_Instructions for the task_.
What is needed is a word-for-word transcription of every record below.

_Material for this task_.
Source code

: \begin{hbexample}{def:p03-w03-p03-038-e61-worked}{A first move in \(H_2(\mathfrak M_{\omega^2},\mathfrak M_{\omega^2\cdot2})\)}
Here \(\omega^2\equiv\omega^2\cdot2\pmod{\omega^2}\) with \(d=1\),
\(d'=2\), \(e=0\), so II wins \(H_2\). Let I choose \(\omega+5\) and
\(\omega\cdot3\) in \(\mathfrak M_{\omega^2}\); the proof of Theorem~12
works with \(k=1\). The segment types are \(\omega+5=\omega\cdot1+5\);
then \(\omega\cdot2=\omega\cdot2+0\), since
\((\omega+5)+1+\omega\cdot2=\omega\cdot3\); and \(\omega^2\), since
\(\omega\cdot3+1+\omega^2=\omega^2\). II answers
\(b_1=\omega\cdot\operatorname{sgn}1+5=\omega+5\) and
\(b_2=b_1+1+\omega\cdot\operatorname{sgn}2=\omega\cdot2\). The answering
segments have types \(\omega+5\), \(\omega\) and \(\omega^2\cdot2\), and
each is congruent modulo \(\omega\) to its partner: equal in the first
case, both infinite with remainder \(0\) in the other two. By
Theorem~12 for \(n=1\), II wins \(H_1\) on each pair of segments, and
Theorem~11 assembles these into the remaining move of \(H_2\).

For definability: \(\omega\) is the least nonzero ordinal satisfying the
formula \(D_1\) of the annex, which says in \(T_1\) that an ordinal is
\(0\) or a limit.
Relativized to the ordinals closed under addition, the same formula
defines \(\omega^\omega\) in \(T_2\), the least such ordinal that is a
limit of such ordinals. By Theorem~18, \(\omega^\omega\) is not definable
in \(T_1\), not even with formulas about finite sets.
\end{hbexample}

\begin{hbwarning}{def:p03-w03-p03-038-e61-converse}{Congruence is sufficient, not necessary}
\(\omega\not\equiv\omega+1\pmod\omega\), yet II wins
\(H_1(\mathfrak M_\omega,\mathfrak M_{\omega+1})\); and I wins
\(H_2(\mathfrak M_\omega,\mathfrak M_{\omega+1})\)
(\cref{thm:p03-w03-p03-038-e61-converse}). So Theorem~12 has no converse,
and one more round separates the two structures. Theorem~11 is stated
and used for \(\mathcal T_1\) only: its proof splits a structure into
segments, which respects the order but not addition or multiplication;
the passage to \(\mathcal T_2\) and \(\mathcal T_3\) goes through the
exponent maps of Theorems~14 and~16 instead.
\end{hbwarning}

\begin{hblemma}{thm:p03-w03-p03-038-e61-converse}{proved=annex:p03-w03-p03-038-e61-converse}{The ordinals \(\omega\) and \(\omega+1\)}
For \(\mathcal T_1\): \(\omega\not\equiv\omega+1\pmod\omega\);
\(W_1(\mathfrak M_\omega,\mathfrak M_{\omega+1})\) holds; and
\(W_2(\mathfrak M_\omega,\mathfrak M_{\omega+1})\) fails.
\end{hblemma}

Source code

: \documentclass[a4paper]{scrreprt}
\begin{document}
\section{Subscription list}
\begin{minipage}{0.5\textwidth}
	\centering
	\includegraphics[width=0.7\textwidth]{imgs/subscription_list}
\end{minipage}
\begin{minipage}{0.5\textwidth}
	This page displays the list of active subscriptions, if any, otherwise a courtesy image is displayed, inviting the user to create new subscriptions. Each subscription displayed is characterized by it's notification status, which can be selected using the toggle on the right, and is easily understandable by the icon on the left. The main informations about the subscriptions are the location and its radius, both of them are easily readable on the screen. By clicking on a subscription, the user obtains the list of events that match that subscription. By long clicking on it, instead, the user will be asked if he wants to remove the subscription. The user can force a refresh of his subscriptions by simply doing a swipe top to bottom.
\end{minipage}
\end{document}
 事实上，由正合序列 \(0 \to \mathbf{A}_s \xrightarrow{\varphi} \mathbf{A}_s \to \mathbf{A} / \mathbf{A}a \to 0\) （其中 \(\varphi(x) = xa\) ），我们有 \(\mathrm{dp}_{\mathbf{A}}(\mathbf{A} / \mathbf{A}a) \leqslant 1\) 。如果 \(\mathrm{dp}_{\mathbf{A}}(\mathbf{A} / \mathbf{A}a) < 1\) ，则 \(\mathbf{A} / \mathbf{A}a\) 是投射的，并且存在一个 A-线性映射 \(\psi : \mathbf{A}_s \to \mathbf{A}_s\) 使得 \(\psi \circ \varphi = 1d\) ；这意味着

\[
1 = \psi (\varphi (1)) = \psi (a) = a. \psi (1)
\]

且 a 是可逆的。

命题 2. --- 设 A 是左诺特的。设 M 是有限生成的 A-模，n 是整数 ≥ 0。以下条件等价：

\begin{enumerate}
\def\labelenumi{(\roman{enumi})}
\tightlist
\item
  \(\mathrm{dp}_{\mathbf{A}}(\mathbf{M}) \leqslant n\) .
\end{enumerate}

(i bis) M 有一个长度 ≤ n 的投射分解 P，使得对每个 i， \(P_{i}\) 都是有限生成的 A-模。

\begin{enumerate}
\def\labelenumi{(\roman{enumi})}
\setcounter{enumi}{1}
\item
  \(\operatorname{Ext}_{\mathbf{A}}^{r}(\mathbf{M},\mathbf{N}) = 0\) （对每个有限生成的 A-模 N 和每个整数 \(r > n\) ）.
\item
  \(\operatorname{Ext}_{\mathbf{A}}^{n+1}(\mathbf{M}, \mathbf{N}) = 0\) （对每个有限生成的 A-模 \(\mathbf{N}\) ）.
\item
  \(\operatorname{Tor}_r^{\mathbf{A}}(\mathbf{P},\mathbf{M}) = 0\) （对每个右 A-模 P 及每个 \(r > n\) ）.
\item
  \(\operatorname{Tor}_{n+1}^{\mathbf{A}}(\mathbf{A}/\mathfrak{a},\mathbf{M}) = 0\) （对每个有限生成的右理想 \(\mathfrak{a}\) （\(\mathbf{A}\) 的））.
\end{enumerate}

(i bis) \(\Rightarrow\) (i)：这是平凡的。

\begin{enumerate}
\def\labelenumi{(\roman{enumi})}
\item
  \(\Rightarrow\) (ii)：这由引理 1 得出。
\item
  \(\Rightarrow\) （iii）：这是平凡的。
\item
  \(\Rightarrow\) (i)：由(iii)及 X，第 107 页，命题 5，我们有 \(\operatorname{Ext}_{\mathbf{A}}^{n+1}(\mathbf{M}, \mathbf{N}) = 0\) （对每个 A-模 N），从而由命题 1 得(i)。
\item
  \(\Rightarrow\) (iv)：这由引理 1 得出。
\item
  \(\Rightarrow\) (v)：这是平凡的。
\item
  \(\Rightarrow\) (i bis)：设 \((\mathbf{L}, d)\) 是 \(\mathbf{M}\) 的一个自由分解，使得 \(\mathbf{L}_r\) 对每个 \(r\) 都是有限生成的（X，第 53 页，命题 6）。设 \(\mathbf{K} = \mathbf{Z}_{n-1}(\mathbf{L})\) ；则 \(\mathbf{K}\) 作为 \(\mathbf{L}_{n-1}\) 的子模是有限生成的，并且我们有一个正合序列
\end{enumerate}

_Reply to the task_.
Source code

: \begin{hbexample}{def:p03-w03-p03-038-e61-worked}{A first move in \(H_2(\mathfrak M_{\omega^2},\mathfrak M_{\omega^2\cdot2})\)}
Here \(\omega^2\equiv\omega^2\cdot2\pmod{\omega^2}\) with \(d=1\),
\(d'=2\), \(e=0\), so II wins \(H_2\). Let I choose \(\omega+5\) and
\(\omega\cdot3\) in \(\mathfrak M_{\omega^2}\); the proof of Theorem~12
works with \(k=1\). The segment types are \(\omega+5=\omega\cdot1+5\);
then \(\omega\cdot2=\omega\cdot2+0\), since
\((\omega+5)+1+\omega\cdot2=\omega\cdot3\); and \(\omega^2\), since
\(\omega\cdot3+1+\omega^2=\omega^2\). II answers
\(b_1=\omega\cdot\operatorname{sgn}1+5=\omega+5\) and
\(b_2=b_1+1+\omega\cdot\operatorname{sgn}2=\omega\cdot2\). The answering
segments have types \(\omega+5\), \(\omega\) and \(\omega^2\cdot2\), and
each is congruent modulo \(\omega\) to its partner: equal in the first
case, both infinite with remainder \(0\) in the other two. By
Theorem~12 for \(n=1\), II wins \(H_1\) on each pair of segments, and
Theorem~11 assembles these into the remaining move of \(H_2\).

For definability: \(\omega\) is the least nonzero ordinal satisfying the
formula \(D_1\) of the annex, which says in \(T_1\) that an ordinal is
\(0\) or a limit.
Relativized to the ordinals closed under addition, the same formula
defines \(\omega^\omega\) in \(T_2\), the least such ordinal that is a
limit of such ordinals. By Theorem~18, \(\omega^\omega\) is not definable
in \(T_1\), not even with formulas about finite sets.
\end{hbexample}

\begin{hbwarning}{def:p03-w03-p03-038-e61-converse}{Congruence is sufficient, not necessary}
\(\omega\not\equiv\omega+1\pmod\omega\), yet II wins
\(H_1(\mathfrak M_\omega,\mathfrak M_{\omega+1})\); and I wins
\(H_2(\mathfrak M_\omega,\mathfrak M_{\omega+1})\)
(\cref{thm:p03-w03-p03-038-e61-converse}). So Theorem~12 has no converse,
and one more round separates the two structures. Theorem~11 is stated
and used for \(\mathcal T_1\) only: its proof splits a structure into
segments, which respects the order but not addition or multiplication;
the passage to \(\mathcal T_2\) and \(\mathcal T_3\) goes through the
exponent maps of Theorems~14 and~16 instead.
\end{hbwarning}

\begin{hblemma}{thm:p03-w03-p03-038-e61-converse}{proved=annex:p03-w03-p03-038-e61-converse}{The ordinals \(\omega\) and \(\omega+1\)}
For \(\mathcal T_1\): \(\omega\not\equiv\omega+1\pmod\omega\);
\(W_1(\mathfrak M_\omega,\mathfrak M_{\omega+1})\) holds; and
\(W_2(\mathfrak M_\omega,\mathfrak M_{\omega+1})\) fails.
\end{hblemma}

Source code

: \documentclass[a4paper]{scrreprt}
\begin{document}
\section{Subscription list}
\begin{minipage}{0.5\textwidth}
	\centering
	\includegraphics[width=0.7\textwidth]{imgs/subscription_list}
\end{minipage}
\begin{minipage}{0.5\textwidth}
	This page displays the list of active subscriptions, if any, otherwise a courtesy image is displayed, inviting the user to create new subscriptions. Each subscription displayed is characterized by it's notification status, which can be selected using the toggle on the right, and is easily understandable by the icon on the left. The main informations about the subscriptions are the location and its radius, both of them are easily readable on the screen. By clicking on a subscription, the user obtains the list of events that match that subscription. By long clicking on it, instead, the user will be asked if he wants to remove the subscription. The user can force a refresh of his subscriptions by simply doing a swipe top to bottom.
\end{minipage}
\end{document}
 事实上，由正合序列 \(0 \to \mathbf{A}_s \xrightarrow{\varphi} \mathbf{A}_s \to \mathbf{A} / \mathbf{A}a \to 0\) （其中 \(\varphi(x) = xa\) ），我们有 \(\mathrm{dp}_{\mathbf{A}}(\mathbf{A} / \mathbf{A}a) \leqslant 1\) 。如果 \(\mathrm{dp}_{\mathbf{A}}(\mathbf{A} / \mathbf{A}a) < 1\) ，则 \(\mathbf{A} / \mathbf{A}a\) 是投射的，并且存在一个 A-线性映射 \(\psi : \mathbf{A}_s \to \mathbf{A}_s\) 使得 \(\psi \circ \varphi = 1d\) ；这意味着

\[
1 = \psi (\varphi (1)) = \psi (a) = a. \psi (1)
\]

且 a 是可逆的。

命题 2. --- 设 A 是左诺特的。设 M 是有限生成的 A-模，n 是整数 ≥ 0。以下条件等价：

\begin{enumerate}
\def\labelenumi{(\roman{enumi})}
\tightlist
\item
  \(\mathrm{dp}_{\mathbf{A}}(\mathbf{M}) \leqslant n\) .
\end{enumerate}

(i bis) M 有一个长度 ≤ n 的投射分解 P，使得对每个 i， \(P_{i}\) 都是有限生成的 A-模。

\begin{enumerate}
\def\labelenumi{(\roman{enumi})}
\setcounter{enumi}{1}
\item
  \(\operatorname{Ext}_{\mathbf{A}}^{r}(\mathbf{M},\mathbf{N}) = 0\) （对每个有限生成的 A-模 N 和每个整数 \(r > n\) ）.
\item
  \(\operatorname{Ext}_{\mathbf{A}}^{n+1}(\mathbf{M}, \mathbf{N}) = 0\) （对每个有限生成的 A-模 \(\mathbf{N}\) ）.
\item
  \(\operatorname{Tor}_r^{\mathbf{A}}(\mathbf{P},\mathbf{M}) = 0\) （对每个右 A-模 P 及每个 \(r > n\) ）.
\item
  \(\operatorname{Tor}_{n+1}^{\mathbf{A}}(\mathbf{A}/\mathfrak{a},\mathbf{M}) = 0\) （对每个有限生成的右理想 \(\mathfrak{a}\) （\(\mathbf{A}\) 的））.
\end{enumerate}

(i bis) \(\Rightarrow\) (i)：这是平凡的。

\begin{enumerate}
\def\labelenumi{(\roman{enumi})}
\item
  \(\Rightarrow\) (ii)：这由引理 1 得出。
\item
  \(\Rightarrow\) （iii）：这是平凡的。
\item
  \(\Rightarrow\) (i)：由(iii)及 X，第 107 页，命题 5，我们有 \(\operatorname{Ext}_{\mathbf{A}}^{n+1}(\mathbf{M}, \mathbf{N}) = 0\) （对每个 A-模 N），从而由命题 1 得(i)。
\item
  \(\Rightarrow\) (iv)：这由引理 1 得出。
\item
  \(\Rightarrow\) (v)：这是平凡的。
\item
  \(\Rightarrow\) (i bis)：设 \((\mathbf{L}, d)\) 是 \(\mathbf{M}\) 的一个自由分解，使得 \(\mathbf{L}_r\) 对每个 \(r\) 都是有限生成的（X，第 53 页，命题 6）。设 \(\mathbf{K} = \mathbf{Z}_{n-1}(\mathbf{L})\) ；则 \(\mathbf{K}\) 作为 \(\mathbf{L}_{n-1}\) 的子模是有限生成的，并且我们有一个正合序列
\end{enumerate}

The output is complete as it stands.